Christmas 104 for Brenda

DEFT HANDS: Brenda Mullins plays a carol as she prepares for her 104th Christmas. (Rebecca Hosking) 188880

As Brenda Mullins prepares for her 104th Christmas she still remembers her third in England, while World War I raged, as if it were yesterday.

“I was on my dad’s shoulders and we were just coming home from a relative’s party,” the 103-year-old told the Indy.

“I can remember the frost and him saying, ‘look, there’s a zeppelin’. It didn’t mean anything to me because I didn’t know what it was.”

The Grovedale resident remembers childhood Christmas gatherings and playing games like Ludo.

“You’d probably laugh at the games nowadays,” she said.

“They were real family affairs back then. There were no motor cars – so everyone lived close to mum and dad.”

The first gift she remembers was a miniature shop, with “eight tiny little jars on the shelf” containing a lolly each.

“I remember how thrilled I was: ’oh my goodness, a shop!’” she said.

She moved with husband Reginald and their 7-year-old son to Australia in 1947 for “a few hundred pounds”, before the post-war migration really picked up.

“It was freezing and my husband and I sat at lunch and said, ‘let’s migrate’,” she said.

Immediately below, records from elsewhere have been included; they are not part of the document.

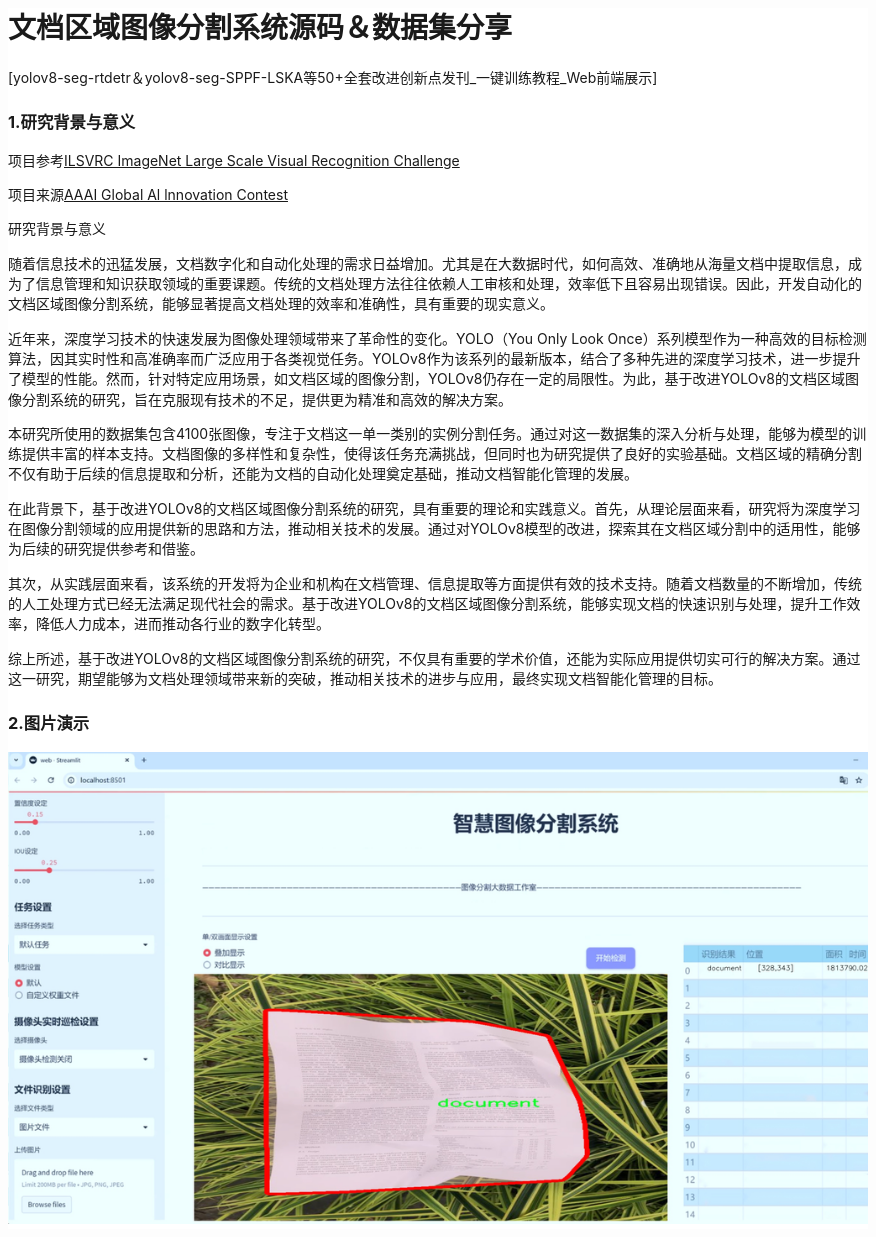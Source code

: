 # 文档区域图像分割系统源码＆数据集分享
 [yolov8-seg-rtdetr＆yolov8-seg-SPPF-LSKA等50+全套改进创新点发刊_一键训练教程_Web前端展示]

### 1.研究背景与意义

项目参考[ILSVRC ImageNet Large Scale Visual Recognition Challenge](https://gitee.com/YOLOv8_YOLOv11_Segmentation_Studio/projects)

项目来源[AAAI Global Al lnnovation Contest](https://kdocs.cn/l/cszuIiCKVNis)

研究背景与意义

随着信息技术的迅猛发展，文档数字化和自动化处理的需求日益增加。尤其是在大数据时代，如何高效、准确地从海量文档中提取信息，成为了信息管理和知识获取领域的重要课题。传统的文档处理方法往往依赖人工审核和处理，效率低下且容易出现错误。因此，开发自动化的文档区域图像分割系统，能够显著提高文档处理的效率和准确性，具有重要的现实意义。

近年来，深度学习技术的快速发展为图像处理领域带来了革命性的变化。YOLO（You Only Look Once）系列模型作为一种高效的目标检测算法，因其实时性和高准确率而广泛应用于各类视觉任务。YOLOv8作为该系列的最新版本，结合了多种先进的深度学习技术，进一步提升了模型的性能。然而，针对特定应用场景，如文档区域的图像分割，YOLOv8仍存在一定的局限性。为此，基于改进YOLOv8的文档区域图像分割系统的研究，旨在克服现有技术的不足，提供更为精准和高效的解决方案。

本研究所使用的数据集包含4100张图像，专注于文档这一单一类别的实例分割任务。通过对这一数据集的深入分析与处理，能够为模型的训练提供丰富的样本支持。文档图像的多样性和复杂性，使得该任务充满挑战，但同时也为研究提供了良好的实验基础。文档区域的精确分割不仅有助于后续的信息提取和分析，还能为文档的自动化处理奠定基础，推动文档智能化管理的发展。

在此背景下，基于改进YOLOv8的文档区域图像分割系统的研究，具有重要的理论和实践意义。首先，从理论层面来看，研究将为深度学习在图像分割领域的应用提供新的思路和方法，推动相关技术的发展。通过对YOLOv8模型的改进，探索其在文档区域分割中的适用性，能够为后续的研究提供参考和借鉴。

其次，从实践层面来看，该系统的开发将为企业和机构在文档管理、信息提取等方面提供有效的技术支持。随着文档数量的不断增加，传统的人工处理方式已经无法满足现代社会的需求。基于改进YOLOv8的文档区域图像分割系统，能够实现文档的快速识别与处理，提升工作效率，降低人力成本，进而推动各行业的数字化转型。

综上所述，基于改进YOLOv8的文档区域图像分割系统的研究，不仅具有重要的学术价值，还能为实际应用提供切实可行的解决方案。通过这一研究，期望能够为文档处理领域带来新的突破，推动相关技术的进步与应用，最终实现文档智能化管理的目标。

### 2.图片演示

![1.png](1.png)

“The year after that they were coming out for 10 pounds!“

After months living in hotels they received the key to their new Box Hill home, just a fortnight before their first Australian Christmas.

This Christmas the great grandmother will see one of her elderly sons and his family.

“I like what (Christmas) represents – we are churchgoing people – and all the extra effort people put into it to make it nice,” she said.

“And I’ve got wonderful friends that will take me out for a meal.”

Brenda also plans to put her deft hands to the piano keys to play carols for fellow residents at Belmont Grange.

“We’ll probably have some today,” she said.

A music teacher in England, Brenda started her “musical life” in her 40s after her children grew up, playing for major Australian opera and ballet companies.

She learnt piano after hearing her older brother play a hymn.

“When I was 5 I said, ‘how do you play that?’” she said.

“I was so thrilled with that that I kept it up.”

As for the secret of living to see 104 Christmases, Brenda said:

“I wish I knew because I’d make a fortune!”